Main effects play an important role in whether a ground-truth SNP is detected at low false positive SNP counts

Another notable finding is that the main effects of the interacting SNPs affect their likelihood of being detected at low false positive SNP counts by most methods. For interaction models with very weak marginal effects (models 1 and 5), all the methods have low power (see Figure 4(b) and 4(f)). Although some methods (e.g. SH) emphasize the detection of interactions with weak marginal effects, their results on these models are very modest. Heuristic search strategies used by the methods count on at least one SNP in the interaction having a relatively strong effect; this explains why model 1, without strong main effects, is difficult to detect. Moreover, the huge search space for 5-way interactions makes it easy for heuristic search strategies to miss model 5.

For the same interaction model, different levels of power are achieved by the eight methods

For each interaction model, the power varies across methods because of the quite different detection principles applied by the methods. For example, IG and LRIT, which are based on pairwise SNP statistics, can detect 2-way interaction effects well (see models 2 and 4, where model 4 can be considered as two overlapped 2-way interactions), but IG and LRIT gets poorer results for higher-order models.
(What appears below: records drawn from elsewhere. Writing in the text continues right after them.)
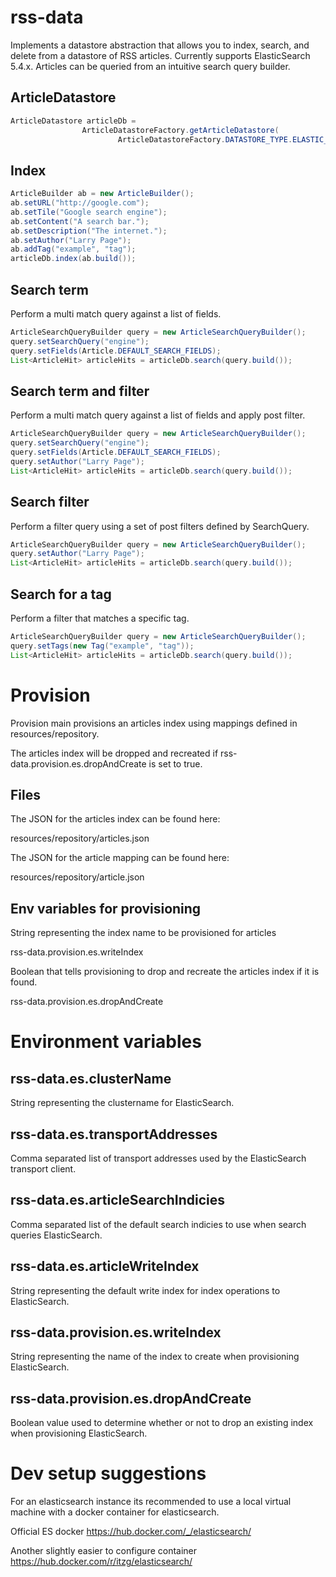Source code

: # rss-data
Implements a datastore abstraction that allows you to index, search, and delete from a datastore of RSS articles.
Currently supports ElasticSearch 5.4.x.
Articles can be queried from an intuitive search query builder.

## ArticleDatastore

```java
ArticleDatastore articleDb =
                ArticleDatastoreFactory.getArticleDatastore(
                        ArticleDatastoreFactory.DATASTORE_TYPE.ELASTIC_SEARCH);
```

## Index
```java
ArticleBuilder ab = new ArticleBuilder();
ab.setURL("http://google.com");
ab.setTile("Google search engine");
ab.setContent("A search bar.");
ab.setDescription("The internet.");
ab.setAuthor("Larry Page");
ab.addTag("example", "tag");
articleDb.index(ab.build());
```

## Search term
Perform a multi match query against a list of fields.
```java
ArticleSearchQueryBuilder query = new ArticleSearchQueryBuilder();
query.setSearchQuery("engine");
query.setFields(Article.DEFAULT_SEARCH_FIELDS);
List<ArticleHit> articleHits = articleDb.search(query.build());
```
## Search term and filter
Perform a multi match query against a list of fields and apply post filter.
```java
ArticleSearchQueryBuilder query = new ArticleSearchQueryBuilder();
query.setSearchQuery("engine");
query.setFields(Article.DEFAULT_SEARCH_FIELDS);
query.setAuthor("Larry Page");
List<ArticleHit> articleHits = articleDb.search(query.build());
```

## Search filter
Perform a filter query using a set of post filters defined by SearchQuery.
```java
ArticleSearchQueryBuilder query = new ArticleSearchQueryBuilder();
query.setAuthor("Larry Page");
List<ArticleHit> articleHits = articleDb.search(query.build());
```

## Search for a tag
Perform a filter that matches a specific tag.
```java
ArticleSearchQueryBuilder query = new ArticleSearchQueryBuilder();
query.setTags(new Tag("example", "tag"));
List<ArticleHit> articleHits = articleDb.search(query.build());
```

# Provision
Provision main provisions an articles index using mappings defined in resources/repository.

The articles index will be dropped and recreated if rss-data.provision.es.dropAndCreate is set to true.

## Files
The JSON for the articles index can be found here:

resources/repository/articles.json

The JSON for the article mapping can be found here:

resources/repository/article.json

## Env variables for provisioning
String representing the index name to be provisioned for articles

rss-data.provision.es.writeIndex

Boolean that tells provisioning to drop and recreate the articles index if it is found.

rss-data.provision.es.dropAndCreate


# Environment variables
## rss-data.es.clusterName 
String representing the clustername for ElasticSearch.
## rss-data.es.transportAddresses
Comma separated list of transport addresses used by the ElasticSearch transport client.
## rss-data.es.articleSearchIndicies
Comma separated list of the default search indicies to use when search queries ElasticSearch.
## rss-data.es.articleWriteIndex
String representing the default write index for index operations to ElasticSearch.
## rss-data.provision.es.writeIndex
String representing the name of the index to create when provisioning ElasticSearch.
## rss-data.provision.es.dropAndCreate
Boolean value used to determine whether or not to drop an existing index when provisioning ElasticSearch.

# Dev setup suggestions
For an elasticsearch instance its recommended to use a local virtual machine with a docker container for elasticsearch.

Official ES docker
https://hub.docker.com/_/elasticsearch/

Another slightly easier to configure container
https://hub.docker.com/r/itzg/elasticsearch/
For the difficult 5-way interaction, only MECPM gave promising results.

Power on the whole ground-truth SNP set - MECPM performs the best, while MDR performs the worst

From Figure 4(a), MECPM achieves the best performance; BEAM, SH, FIM, LR, LRIT and IG have similar and moderate performance; MDR performs the worst, among the eight methods we tested. From Figure 6, SH outperforms BEAM and FIM for weaker effects (i.e., for discounted penetrance values and MAF). Here we briefly discuss how these performance differences are a product of the different methodologies employed.

Power may be degraded by an insufficiently sensitive ranking criterion, by the heuristic search strategy used, or by a suboptimal output design of a method. The high computational complexity of MDR necessitates using its heuristic search option to keep the running time/memory usage in a reasonable range. This heuristic search forces a significantly reduced search space, and hence the performance of MDR is expected to be degraded.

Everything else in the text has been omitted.